Notes to Consolidated Financial Statements (continued)
1. Summary of Significant Accounting Policies (continued)
Income Taxes
The estimation of the amounts of income tax to be recorded by the Company involves
interpretation of complex tax laws and regulations as well as the completion of complex calculations,
including the determination of the Company’s percentage depletion deduction. Although the Company’s
management believes its tax accruals are adequate, differences may occur in the future depending on the
resolution of pending and new tax matters.

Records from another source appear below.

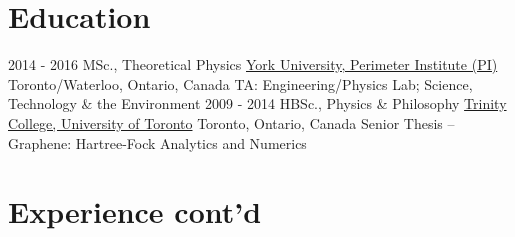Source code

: \documentclass[letterpaper]{twentysecondcv} %
\begin{document}
\section{Education}

\begin{twenty} %
	\twentyitem
    	{2014 - 2016}
        {MSc., Theoretical Physics}
        {\href{http://www.yorku.ca/}{York University, Perimeter Institute (PI)}}
        {Toronto/Waterloo, Ontario, Canada}
        {TA: Engineering/Physics Lab; Science, Technology \& the Environment}
	\twentyitem
    	{2009 - 2014}
        {HBSc., Physics \& Philosophy}
        {\href{https://www.utoronto.ca/}{Trinity College, University of Toronto}}
        {Toronto, Ontario, Canada}
        {Senior Thesis -- Graphene: Hartree-Fock Analytics and Numerics}
\end{twenty}



\vfill

\newpage
{}


\section{Experience cont'd}
\end{document}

New Accounting Pronouncements
In June 2006, the FASB issued FIN 48, “Accounting for Uncertainty in Income Taxes - an
interpretation of FASB Statement 109,” which clarifies the accounting for uncertainty in income taxes
recognized in an enterprise’s financial statements in accordance with FAS 109, “Accounting for Income
Taxes.” FIN 48 prescribes a recognition threshold and measurement attribute for the financial statement
recognition and measurement of a tax position taken or expected to be taken in a tax return. FIN 48 is
effective for fiscal years beginning after December 15, 2006, which will be our fiscal year beginning
October 1, 2007. The adoption of this statement is not expected to have a material impact on the
Company’s financial position or results of operations or cash flows.
On September 13, 2006, the Securities and Exchange Commission (“SEC”) issued Staff
Accounting Bulletin No. 108 (“SAB 108”), which provides interpretive guidance on how the effects of
the carryover or reversal of prior year misstatements should be considered in quantifying a current year
misstatement. SAB 108 was effective for the Company in fiscal year 2007. The adoption of this
statement did not have a material impact on the Company’s financial position, results of operations or
cash flows.
In September 2006, the FASB issued SFAS No. 157, Fair Value Measurements. This statement
defines fair value, establishes a framework for measuring fair value in generally accepted accounting
principles (GAAP), and expands disclosures about fair value measurements. This statement is effective
for financial statements issued for fiscal years beginning after November 15, 2007. The Company is still
assessing the impact of this statement, but the adoption of this statement is not expected to have a
material effect on the Company’s financial position, results of operations or cash flows.
In February 2007, the FASB issued SFAS No. 159, The Fair Value Option for Financial Assets
and Financial Liabilities. This statement permits entities to choose to measure many financial
instruments and certain other items at fair value. This statement is effective for financial statements
issued for fiscal years beginning after November 15, 2007. The adoption of this statement is not
expected to have a material effect on the Company’s financial position, results of operations or cash
flows.
Other accounting standards that have been issued or proposed by the FASB or other standardssetting bodies that do not require adoption until a future date are not expected to have a material impact
on the consolidated financial statements upon adoption.